冒頭、庄太郎がパトロンでもある友人・一郎を衝動的に射殺してしまう場面は、あまりにもあっけない描写で驚きました。金の無心、そして恋敵。理由は描かれていますが、その瞬間の激情が、まるで他人事のように淡々と語られる。この温度感のなさが、かえって庄太郎という人間の歪さを際立たせているように感じます。
殺害後、彼がまず考えるのは自己保身です。指紋を拭き取り、逃走経路を探る。そこに罪悪感や後悔といった感情は希薄に見えます。むしろ、どうやってこの状況を切り抜けるかという、ある種のゲームに挑むかのような思考が働いているようにさえ思えるのです。この、あまりにも人間味のない、冷徹とも言える部分に、まず強い印象を受けました。
弟の二郎がボールを探しに庭へ入ってくる場面は、作中でも屈指の緊張感あふれるシーンではないでしょうか。見つかるかもしれない、というサスペンス。しかし、庄太郎は幸運にも見つからずに済みます。この偶然が、彼をさらに大胆な行動へと駆り立てるきっかけになったのかもしれません。
そして、庄太郎が仕掛けるトリック。これがまた、彼の性格をよく表していると感じます。火鉢の灰の中に野球のボールを隠し、あたかも窓から飛び込んできたボールが原因で事故死したかのように見せかける。この発想自体は、ある意味で機知に富んでいるとも言えますが、冷静に考えればあまりにも無理がある。
考えてみてください。窓から飛び込んできたボールが、運悪く拳銃を手にしていた人物に当たり、その衝撃で暴発して、しかも都合よく眉間に命中する。そんな偶然が重なる確率はいかほどでしょうか。あまりにも出来すぎた話です。しかし、庄太郎はこの荒唐無稽な筋書きを、自信満々に二郎に語ってみせるのです。
このトリックのポイントは、「二郎が実際にボールを失くした」という事実を利用している点です。自分の行動が兄の死に関係しているかもしれない、という疑念を二郎に植え付けることで、彼の判断力を鈍らせ、自分の嘘を受け入れさせようとする。これは単なるトリックというより、心理的な操作、一種の詐欺に近い手口と言えるでしょう。
二郎が庄太郎の説明を聞き、火鉢から出てきたボールを見て青ざめる場面は、読んでいて胸が痛みました。兄を殺された悲しみと、自分がその原因かもしれないという恐怖。庄太郎は、そんな二郎の弱みにつけ込み、精神的に追い詰めていくのです。この冷酷さ、他者の心を弄ぶようなやり方は、庄太郎の「クズ」っぷりを際立たせています。参考にした文章にもありましたが、ここまで徹底していると、一周回って清々しさすら感じるかもしれません。

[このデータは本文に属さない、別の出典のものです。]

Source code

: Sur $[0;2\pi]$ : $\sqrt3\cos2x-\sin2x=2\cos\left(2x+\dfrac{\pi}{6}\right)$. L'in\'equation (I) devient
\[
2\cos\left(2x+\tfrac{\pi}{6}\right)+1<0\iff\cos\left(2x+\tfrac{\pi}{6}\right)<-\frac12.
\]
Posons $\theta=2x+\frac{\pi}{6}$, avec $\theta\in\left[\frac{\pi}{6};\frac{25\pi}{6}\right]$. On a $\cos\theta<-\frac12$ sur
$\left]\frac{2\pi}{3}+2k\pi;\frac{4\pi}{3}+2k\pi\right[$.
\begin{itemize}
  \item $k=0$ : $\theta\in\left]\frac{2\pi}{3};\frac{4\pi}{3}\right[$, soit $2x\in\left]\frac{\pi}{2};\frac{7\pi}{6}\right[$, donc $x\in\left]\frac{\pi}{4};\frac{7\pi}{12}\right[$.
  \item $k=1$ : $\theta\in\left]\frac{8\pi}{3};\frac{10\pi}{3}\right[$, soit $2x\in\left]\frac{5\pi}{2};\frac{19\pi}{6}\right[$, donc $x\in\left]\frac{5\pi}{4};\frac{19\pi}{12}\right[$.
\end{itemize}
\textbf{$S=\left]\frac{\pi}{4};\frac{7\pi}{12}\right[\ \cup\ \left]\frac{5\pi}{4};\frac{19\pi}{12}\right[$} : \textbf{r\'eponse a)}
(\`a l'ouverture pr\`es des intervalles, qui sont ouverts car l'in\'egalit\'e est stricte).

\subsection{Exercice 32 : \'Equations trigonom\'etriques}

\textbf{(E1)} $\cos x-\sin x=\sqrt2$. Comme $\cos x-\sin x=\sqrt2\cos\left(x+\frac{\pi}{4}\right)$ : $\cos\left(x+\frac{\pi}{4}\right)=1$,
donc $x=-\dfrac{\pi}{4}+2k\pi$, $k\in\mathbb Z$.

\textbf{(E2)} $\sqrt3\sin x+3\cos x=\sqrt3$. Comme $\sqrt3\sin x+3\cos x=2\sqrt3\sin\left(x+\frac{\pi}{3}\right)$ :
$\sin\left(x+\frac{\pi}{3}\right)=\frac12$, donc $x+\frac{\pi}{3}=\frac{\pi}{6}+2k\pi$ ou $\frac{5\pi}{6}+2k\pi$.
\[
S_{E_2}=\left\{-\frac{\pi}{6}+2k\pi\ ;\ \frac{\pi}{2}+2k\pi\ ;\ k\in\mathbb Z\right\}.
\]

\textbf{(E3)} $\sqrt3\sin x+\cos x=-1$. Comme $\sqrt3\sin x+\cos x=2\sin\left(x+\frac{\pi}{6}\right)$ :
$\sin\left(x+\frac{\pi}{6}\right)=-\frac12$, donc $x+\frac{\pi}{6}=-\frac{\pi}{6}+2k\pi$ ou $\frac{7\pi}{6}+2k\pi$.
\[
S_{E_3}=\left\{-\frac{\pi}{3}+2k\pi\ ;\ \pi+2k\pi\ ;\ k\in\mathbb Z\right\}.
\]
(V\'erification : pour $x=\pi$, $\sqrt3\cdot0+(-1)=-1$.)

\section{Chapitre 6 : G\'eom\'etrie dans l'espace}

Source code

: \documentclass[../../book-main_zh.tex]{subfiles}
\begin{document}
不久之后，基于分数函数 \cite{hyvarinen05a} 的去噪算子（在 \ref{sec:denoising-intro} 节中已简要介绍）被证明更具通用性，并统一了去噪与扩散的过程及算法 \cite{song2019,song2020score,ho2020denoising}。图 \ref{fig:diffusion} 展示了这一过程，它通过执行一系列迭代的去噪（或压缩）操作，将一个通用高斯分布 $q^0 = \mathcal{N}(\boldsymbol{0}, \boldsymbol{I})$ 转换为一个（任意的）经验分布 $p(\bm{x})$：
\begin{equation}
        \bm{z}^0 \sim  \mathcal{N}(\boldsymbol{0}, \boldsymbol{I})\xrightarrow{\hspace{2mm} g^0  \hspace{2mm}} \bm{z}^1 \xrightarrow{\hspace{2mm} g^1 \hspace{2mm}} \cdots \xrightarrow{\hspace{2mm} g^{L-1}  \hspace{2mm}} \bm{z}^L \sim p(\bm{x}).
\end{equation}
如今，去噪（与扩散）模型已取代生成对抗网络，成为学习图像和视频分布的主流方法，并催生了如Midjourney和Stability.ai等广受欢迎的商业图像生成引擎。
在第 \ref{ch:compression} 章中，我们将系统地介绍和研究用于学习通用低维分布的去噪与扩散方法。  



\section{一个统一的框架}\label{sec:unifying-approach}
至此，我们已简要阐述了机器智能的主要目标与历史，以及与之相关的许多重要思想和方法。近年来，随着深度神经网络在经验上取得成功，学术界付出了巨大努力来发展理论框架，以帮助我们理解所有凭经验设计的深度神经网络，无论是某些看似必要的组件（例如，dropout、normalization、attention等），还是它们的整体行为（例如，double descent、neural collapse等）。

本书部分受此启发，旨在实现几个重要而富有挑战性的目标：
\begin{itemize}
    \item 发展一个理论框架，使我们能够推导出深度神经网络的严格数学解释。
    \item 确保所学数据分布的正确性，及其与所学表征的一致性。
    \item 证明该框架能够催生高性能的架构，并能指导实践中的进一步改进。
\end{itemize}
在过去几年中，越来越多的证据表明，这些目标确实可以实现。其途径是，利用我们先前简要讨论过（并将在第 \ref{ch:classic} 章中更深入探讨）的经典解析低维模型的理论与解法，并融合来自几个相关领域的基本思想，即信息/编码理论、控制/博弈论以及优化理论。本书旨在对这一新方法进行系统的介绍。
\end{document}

しかし、この巧妙(?)な計画も、結局はあっけなく破綻します。ボールの購入先から足がつく、という結末は、ある意味で現実的です。どんなに巧妙な嘘や心理操作を弄しても、物的証拠の前には無力である、ということなのかもしれません。トリックそのものの矛盾を突かれるのではなく、用意した小道具の出所から崩れていく、という展開は、少し拍子抜けする部分もありましたが、逆にそれがリアリティを感じさせる部分でもありました。
江戸川乱歩自身は、この作品について「本格ものであって、私の妙な持ち味が少しも出ていなかったからであろう」と述べ、あまり評価していなかったと解説にありました。確かに、「人間椅子」や「芋虫」のような、読後に強烈な生理的嫌悪感や、えも言われぬ「妙な味」を残す作品とは少し毛色が違うかもしれません。
しかし、私は、この作品にも十分に乱歩らしい「妙な味」があると感じます。それは、庄太郎という人間の異常心理です。衝動的に殺人を犯しながら、罪悪感よりも自己保身と計画の実行に意識が向かう思考。他者の心を巧みに操ろうとする冷酷さ。これらは、十分に常軌を逸した、グロテスクな人間の内面を描いているのではないでしょうか。
「本格もの」という評価についてですが、確かに犯人当ての要素はありません。しかし、庄太郎が仕掛けたトリック(事故偽装)がどのように見破られるのか、という点には謎解きの要素が含まれています。読者は、二郎がなぜ庄太郎の嘘を見抜けたのか(あるいは警察がどうやって真相にたどり着いたのか)を考えることになります。その意味では、倒叙ミステリに近い構造を持っていると言えるかもしれません。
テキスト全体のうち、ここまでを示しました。